EXERCISE >> Give back a single figure: the number of lines in the entries below that contain "Addison".

DATASET EXTRACT >>

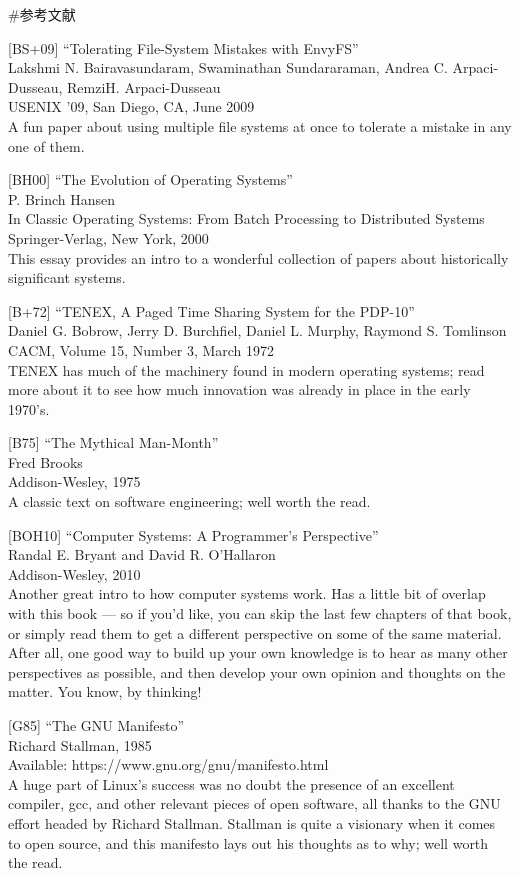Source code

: \#参考文献

{[}BS+09{]} ``Tolerating File-System Mistakes with EnvyFS''\\
Lakshmi N. Bairavasundaram, Swaminathan Sundararaman, Andrea C.
Arpaci-Dusseau, RemziH. Arpaci-Dusseau\\
USENIX '09, San Diego, CA, June 2009\\
A fun paper about using multiple file systems at once to tolerate a
mistake in any one of them.

{[}BH00{]} ``The Evolution of Operating Systems''\\
P. Brinch Hansen\\
In Classic Operating Systems: From Batch Processing to Distributed
Systems Springer-Verlag, New York, 2000\\
This essay provides an intro to a wonderful collection of papers about
historically significant systems.

{[}B+72{]} ``TENEX, A Paged Time Sharing System for the PDP-10''\\
Daniel G. Bobrow, Jerry D. Burchfiel, Daniel L. Murphy, Raymond S.
Tomlinson\\
CACM, Volume 15, Number 3, March 1972\\
TENEX has much of the machinery found in modern operating systems; read
more about it to see how much innovation was already in place in the
early 1970's.

{[}B75{]} ``The Mythical Man-Month''\\
Fred Brooks\\
Addison-Wesley, 1975\\
A classic text on software engineering; well worth the read.

{[}BOH10{]} ``Computer Systems: A Programmer's Perspective''\\
Randal E. Bryant and David R. O'Hallaron\\
Addison-Wesley, 2010\\
Another great intro to how computer systems work. Has a little bit of
overlap with this book --- so if you'd like, you can skip the last few
chapters of that book, or simply read them to get a different
perspective on some of the same material. After all, one good way to
build up your own knowledge is to hear as many other perspectives as
possible, and then develop your own opinion and thoughts on the matter.
You know, by thinking!

{[}G85{]} ``The GNU Manifesto''\\
Richard Stallman, 1985\\
Available: https://www.gnu.org/gnu/manifesto.html\\
A huge part of Linux's success was no doubt the presence of an excellent
compiler, gcc, and other relevant pieces of open software, all thanks to
the GNU effort headed by Richard Stallman. Stallman is quite a visionary
when it comes to open source, and this manifesto lays out his thoughts
as to why; well worth the read.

ANSWER BELOW >> 2